(Stored data)
******
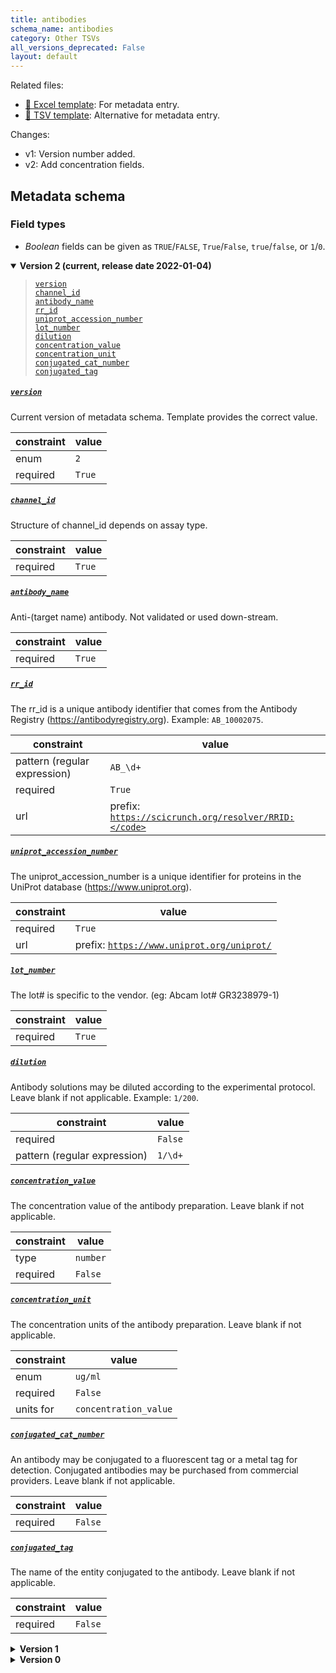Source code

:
 ```yaml
---
title: antibodies
schema_name: antibodies
category: Other TSVs
all_versions_deprecated: False
layout: default
---
```


Related files:

- [📝 Excel template](https://raw.githubusercontent.com/hubmapconsortium/ingest-validation-tools/main/docs/antibodies/antibodies.xlsx): For metadata entry.
- [📝 TSV template](https://raw.githubusercontent.com/hubmapconsortium/ingest-validation-tools/main/docs/antibodies/antibodies.tsv): Alternative for metadata entry.

Changes:
- v1: Version number added.
- v2: Add concentration fields.



## Metadata schema

### Field types
- *Boolean* fields can be given as `TRUE`/`FALSE`, `True`/`False`, `true`/`false`, or `1`/`0`.  


<details markdown="1" open="true"><summary><b>Version 2 (current, release date 2022-01-04)</b></summary>

<blockquote markdown="1">

[`version`](#version)<br>
[`channel_id`](#channel_id)<br>
[`antibody_name`](#antibody_name)<br>
[`rr_id`](#rr_id)<br>
[`uniprot_accession_number`](#uniprot_accession_number)<br>
[`lot_number`](#lot_number)<br>
[`dilution`](#dilution)<br>
[`concentration_value`](#concentration_value)<br>
[`concentration_unit`](#concentration_unit)<br>
[`conjugated_cat_number`](#conjugated_cat_number)<br>
[`conjugated_tag`](#conjugated_tag)<br>

</blockquote>

<a name="version"></a>
##### [`version`](#version)
Current version of metadata schema. Template provides the correct value.

| constraint | value |
| --- | --- |
| enum | `2` |
| required | `True` |

<a name="channel_id"></a>
##### [`channel_id`](#channel_id)
Structure of channel_id depends on assay type.

| constraint | value |
| --- | --- |
| required | `True` |

<a name="antibody_name"></a>
##### [`antibody_name`](#antibody_name)
Anti-(target name) antibody. Not validated or used down-stream.

| constraint | value |
| --- | --- |
| required | `True` |

<a name="rr_id"></a>
##### [`rr_id`](#rr_id)
The rr_id is a unique antibody identifier that comes from the Antibody Registry (https://antibodyregistry.org). Example: `AB_10002075`.

| constraint | value |
| --- | --- |
| pattern (regular expression) | <code>AB_\d+</code> |
| required | `True` |
| url | prefix: <code>https://scicrunch.org/resolver/RRID:</code> |

<a name="uniprot_accession_number"></a>
##### [`uniprot_accession_number`](#uniprot_accession_number)
The uniprot_accession_number is a unique identifier for proteins in the UniProt database (https://www.uniprot.org).

| constraint | value |
| --- | --- |
| required | `True` |
| url | prefix: <code>https://www.uniprot.org/uniprot/</code> |

<a name="lot_number"></a>
##### [`lot_number`](#lot_number)
The lot# is specific to the vendor. (eg: Abcam lot# GR3238979-1)

| constraint | value |
| --- | --- |
| required | `True` |

<a name="dilution"></a>
##### [`dilution`](#dilution)
Antibody solutions may be diluted according to the experimental protocol. Leave blank if not applicable. Example: `1/200`.

| constraint | value |
| --- | --- |
| required | `False` |
| pattern (regular expression) | <code>1/\d+</code> |

<a name="concentration_value"></a>
##### [`concentration_value`](#concentration_value)
The concentration value of the antibody preparation. Leave blank if not applicable.

| constraint | value |
| --- | --- |
| type | `number` |
| required | `False` |

<a name="concentration_unit"></a>
##### [`concentration_unit`](#concentration_unit)
The concentration units of the antibody preparation. Leave blank if not applicable.

| constraint | value |
| --- | --- |
| enum | `ug/ml` |
| required | `False` |
| units for | `concentration_value` |

<a name="conjugated_cat_number"></a>
##### [`conjugated_cat_number`](#conjugated_cat_number)
An antibody may be conjugated to a fluorescent tag or a metal tag for detection. Conjugated antibodies may be purchased from commercial providers. Leave blank if not applicable.

| constraint | value |
| --- | --- |
| required | `False` |

<a name="conjugated_tag"></a>
##### [`conjugated_tag`](#conjugated_tag)
The name of the entity conjugated to the antibody. Leave blank if not applicable.

| constraint | value |
| --- | --- |
| required | `False` |

</details>


<details markdown="1" ><summary><b>Version 1</b></summary>


<a name="version"></a>
##### [`version`](#version)
Current version of metadata schema. Template provides the correct value.

| constraint | value |
| --- | --- |
| enum | `1` |
| required | `True` |

<a name="channel_id"></a>
##### [`channel_id`](#channel_id)
Structure of channel_id depends on assay type.

| constraint | value |
| --- | --- |
| required | `True` |

<a name="antibody_name"></a>
##### [`antibody_name`](#antibody_name)
Anti-(target name) antibody. Not validated or used down-stream.

| constraint | value |
| --- | --- |
| required | `True` |

<a name="rr_id"></a>
##### [`rr_id`](#rr_id)
The rr_id is a unique antibody identifier that comes from the Antibody Registry (https://antibodyregistry.org). Example: `AB_10002075`.

| constraint | value |
| --- | --- |
| pattern (regular expression) | <code>AB_\d+</code> |
| required | `True` |
| url | prefix: <code>https://scicrunch.org/resolver/RRID:</code> |

<a name="uniprot_accession_number"></a>
##### [`uniprot_accession_number`](#uniprot_accession_number)
The uniprot_accession_number is a unique identifier for proteins in the UniProt database (https://www.uniprot.org).

| constraint | value |
| --- | --- |
| required | `True` |
| url | prefix: <code>https://www.uniprot.org/uniprot/</code> |

<a name="lot_number"></a>
##### [`lot_number`](#lot_number)
The lot# is specific to the vendor. (eg: Abcam lot# GR3238979-1)

| constraint | value |
| --- | --- |
| required | `True` |

<a name="dilution"></a>
##### [`dilution`](#dilution)
Antibody solutions may be diluted according to the experimental protocol. Leave blank if not applicable. Example: `1/200`.

| constraint | value |
| --- | --- |
| required | `False` |
| pattern (regular expression) | <code>1/\d+</code> |

<a name="conjugated_cat_number"></a>
##### [`conjugated_cat_number`](#conjugated_cat_number)
An antibody may be conjugated to a fluorescent tag or a metal tag for detection. Conjugated antibodies may be purchased from commercial providers. Leave blank if not applicable.

| constraint | value |
| --- | --- |
| required | `False` |

<a name="conjugated_tag"></a>
##### [`conjugated_tag`](#conjugated_tag)
The name of the entity conjugated to the antibody. Leave blank if not applicable.

| constraint | value |
| --- | --- |
| required | `False` |

</details>



<details markdown="1" ><summary><b>Version 0</b></summary>


<a name="channel_id"></a>
##### [`channel_id`](#channel_id)
Structure of channel_id depends on assay type.

| constraint | value |
| --- | --- |
| required | `True` |

<a name="antibody_name"></a>
##### [`antibody_name`](#antibody_name)
Anti-(target name) antibody. Not validated or used down-stream.

| constraint | value |
| --- | --- |
| required | `True` |

<a name="rr_id"></a>
##### [`rr_id`](#rr_id)
The rr_id is a unique antibody identifier that comes from the Antibody Registry (https://antibodyregistry.org). Example: `AB_10002075`.

| constraint | value |
| --- | --- |
| pattern (regular expression) | <code>AB_\d+</code> |
| required | `True` |
| url | prefix: <code>https://scicrunch.org/resolver/RRID:</code> |

<a name="uniprot_accession_number"></a>
##### [`uniprot_accession_number`](#uniprot_accession_number)
The uniprot_accession_number is a unique identifier for proteins in the UniProt database (https://www.uniprot.org).

| constraint | value |
| --- | --- |
| required | `True` |
| url | prefix: <code>https://www.uniprot.org/uniprot/</code> |

<a name="lot_number"></a>
##### [`lot_number`](#lot_number)
The lot# is specific to the vendor. (eg: Abcam lot# GR3238979-1)

| constraint | value |
| --- | --- |
| required | `True` |

<a name="dilution"></a>
##### [`dilution`](#dilution)
Antibody solutions may be diluted according to the experimental protocol. Leave blank if not applicable. Example: `1/200`.

| constraint | value |
| --- | --- |
| required | `False` |
| pattern (regular expression) | <code>1/\d+</code> |

<a name="conjugated_cat_number"></a>
##### [`conjugated_cat_number`](#conjugated_cat_number)
An antibody may be conjugated to a fluorescent tag or a metal tag for detection. Conjugated antibodies may be purchased from commercial providers. Leave blank if not applicable.

| constraint | value |
| --- | --- |
| required | `False` |

<a name="conjugated_tag"></a>
##### [`conjugated_tag`](#conjugated_tag)
The name of the entity conjugated to the antibody. Leave blank if not applicable.

| constraint | value |
| --- | --- |
| required | `False` |

</details>
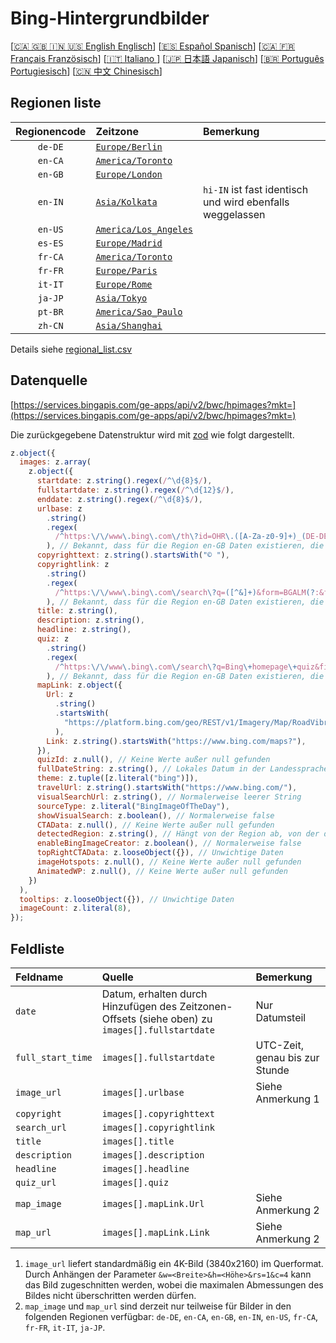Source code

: # Bing-Hintergrundbilder

[[🇨🇦 🇬🇧 🇮🇳 🇺🇸 English Englisch](README_en.md)] [[🇪🇸 Español Spanisch](README_es.md)] [[🇨🇦 🇫🇷 Français Französisch](README_fr.md)] [[🇮🇹 Italiano ](README_it.md)] [[🇯🇵 日本語 Japanisch](README_ja.md)] [[🇧🇷 Português Portugiesisch](README_pt.md)] [[🇨🇳 中文 Chinesisch](README.md)]

## Regionen liste

| Regionencode | Zeitzone                                         | Bemerkung                                                 |
| :----------: | :----------------------------------------------- | :-------------------------------------------------------- |
|   `de-DE`    | [`Europe/Berlin`](https://time.is/Germany)       |                                                           |
|   `en-CA`    | [`America/Toronto`](https://time.is/Canada)      |                                                           |
|   `en-GB`    | [`Europe/London`](https://time.is/England)       |                                                           |
|   `en-IN`    | [`Asia/Kolkata`](https://time.is/India)          | `hi-IN` ist fast identisch und wird ebenfalls weggelassen |
|   `en-US`    | [`America/Los_Angeles`](https://time.is/Redmond) |                                                           |
|   `es-ES`    | [`Europe/Madrid`](https://time.is/Spain)         |                                                           |
|   `fr-CA`    | [`America/Toronto`](https://time.is/Canada)      |                                                           |
|   `fr-FR`    | [`Europe/Paris`](https://time.is/France)         |                                                           |
|   `it-IT`    | [`Europe/Rome`](https://time.is/Italy)           |                                                           |
|   `ja-JP`    | [`Asia/Tokyo`](https://time.is/Japan)            |                                                           |
|   `pt-BR`    | [`America/Sao_Paulo`](https://time.is/Brazil)    |                                                           |
|   `zh-CN`    | [`Asia/Shanghai`](https://time.is/China)         |                                                           |

Details siehe [regional_list.csv](regional_list.csv)

## Datenquelle

[https://services.bingapis.com/ge-apps/api/v2/bwc/hpimages?mkt=](https://services.bingapis.com/ge-apps/api/v2/bwc/hpimages?mkt=)

Die zurückgegebene Datenstruktur wird mit [zod](https://zod.dev/) wie folgt dargestellt.

```javascript
z.object({
  images: z.array(
    z.object({
      startdate: z.string().regex(/^\d{8}$/),
      fullstartdate: z.string().regex(/^\d{12}$/),
      enddate: z.string().regex(/^\d{8}$/),
      urlbase: z
        .string()
        .regex(
          /^https:\/\/www\.bing\.com\/th\?id=OHR\.([A-Za-z0-9]+)_(DE-DE|EN-CA|EN-GB|EN-IN|EN-US|ES-ES|FR-CA|FR-FR|IT-IT|JA-JP|PT-BR|ZH-CN)(\d+)_UHD\.jpg$/
        ), // Bekannt, dass für die Region en-GB Daten existieren, die nicht diesem Schema entsprechen
      copyrighttext: z.string().startsWith("© "),
      copyrightlink: z
        .string()
        .regex(
          /^https:\/\/www\.bing\.com\/search\?q=([^&]+)&form=BGALM(?:&filters=HpDate:"(\d{8}_\d{4})")$/
        ), // Bekannt, dass für die Region en-GB Daten existieren, die nicht diesem Schema entsprechen
      title: z.string(),
      description: z.string(),
      headline: z.string(),
      quiz: z
        .string()
        .regex(
          /^https:\/\/www\.bing\.com\/search\?q=Bing\+homepage\+quiz&filters=WQOskey:"HPQuiz_(\d{8})_([^"]+)"&FORM=BGAQ$/
        ), // Bekannt, dass für die Region en-GB Daten existieren, die nicht diesem Schema entsprechen
      mapLink: z.object({
        Url: z
          .string()
          .startsWith(
            "https://platform.bing.com/geo/REST/v1/Imagery/Map/RoadVibrant/"
          ),
        Link: z.string().startsWith("https://www.bing.com/maps?"),
      }),
      quizId: z.null(), // Keine Werte außer null gefunden
      fullDateString: z.string(), // Lokales Datum in der Landessprache
      theme: z.tuple([z.literal("bing")]),
      travelUrl: z.string().startsWith("https://www.bing.com/"),
      visualSearchUrl: z.string(), // Normalerweise leerer String
      sourceType: z.literal("BingImageOfTheDay"),
      showVisualSearch: z.boolean(), // Normalerweise false
      CTAData: z.null(), // Keine Werte außer null gefunden
      detectedRegion: z.string(), // Hängt von der Region ab, von der die Anfrage gesendet wird
      enableBingImageCreator: z.boolean(), // Normalerweise false
      topRightCTAData: z.looseObject({}), // Unwichtige Daten
      imageHotspots: z.null(), // Keine Werte außer null gefunden
      AnimatedWP: z.null(), // Keine Werte außer null gefunden
    })
  ),
  tooltips: z.looseObject({}), // Unwichtige Daten
  imageCount: z.literal(8),
});
```

## Feldliste

| Feldname          | Quelle                                                                                          | Bemerkung                      |
| :---------------- | :---------------------------------------------------------------------------------------------- | :----------------------------- |
| `date`            | Datum, erhalten durch Hinzufügen des Zeitzonen-Offsets (siehe oben) zu `images[].fullstartdate` | Nur Datumsteil                 |
| `full_start_time` | `images[].fullstartdate`                                                                        | UTC-Zeit, genau bis zur Stunde |
| `image_url`       | `images[].urlbase`                                                                              | Siehe Anmerkung 1              |
| `copyright`       | `images[].copyrighttext`                                                                        |                                |
| `search_url`      | `images[].copyrightlink`                                                                        |                                |
| `title`           | `images[].title`                                                                                |                                |
| `description`     | `images[].description`                                                                          |                                |
| `headline`        | `images[].headline`                                                                             |                                |
| `quiz_url`        | `images[].quiz`                                                                                 |                                |
| `map_image`       | `images[].mapLink.Url`                                                                          | Siehe Anmerkung 2              |
| `map_url`         | `images[].mapLink.Link`                                                                         | Siehe Anmerkung 2              |

1. `image_url` liefert standardmäßig ein 4K-Bild (3840x2160) im Querformat. Durch Anhängen der Parameter `&w=<Breite>&h=<Höhe>&rs=1&c=4` kann das Bild zugeschnitten werden, wobei die maximalen Abmessungen des Bildes nicht überschritten werden dürfen.
2. `map_image` und `map_url` sind derzeit nur teilweise für Bilder in den folgenden Regionen verfügbar: `de-DE`, `en-CA`, `en-GB`, `en-IN`, `en-US`, `fr-CA`, `fr-FR`, `it-IT`, `ja-JP`.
******
> **WHAT YOU HAVE TO DO**:
Leave out all pictures and output each line exactly, from the top of the records through the line that holds "- *Boolean* fields".

> **WRITTEN RESPONSE**:
Source code

:
 ```yaml
---
title: antibodies
schema_name: antibodies
category: Other TSVs
all_versions_deprecated: False
layout: default
---
```


Related files:

- [📝 Excel template](https://raw.githubusercontent.com/hubmapconsortium/ingest-validation-tools/main/docs/antibodies/antibodies.xlsx): For metadata entry.
- [📝 TSV template](https://raw.githubusercontent.com/hubmapconsortium/ingest-validation-tools/main/docs/antibodies/antibodies.tsv): Alternative for metadata entry.

Changes:
- v1: Version number added.
- v2: Add concentration fields.



## Metadata schema

### Field types
- *Boolean* fields can be given as `TRUE`/`FALSE`, `True`/`False`, `true`/`false`, or `1`/`0`.  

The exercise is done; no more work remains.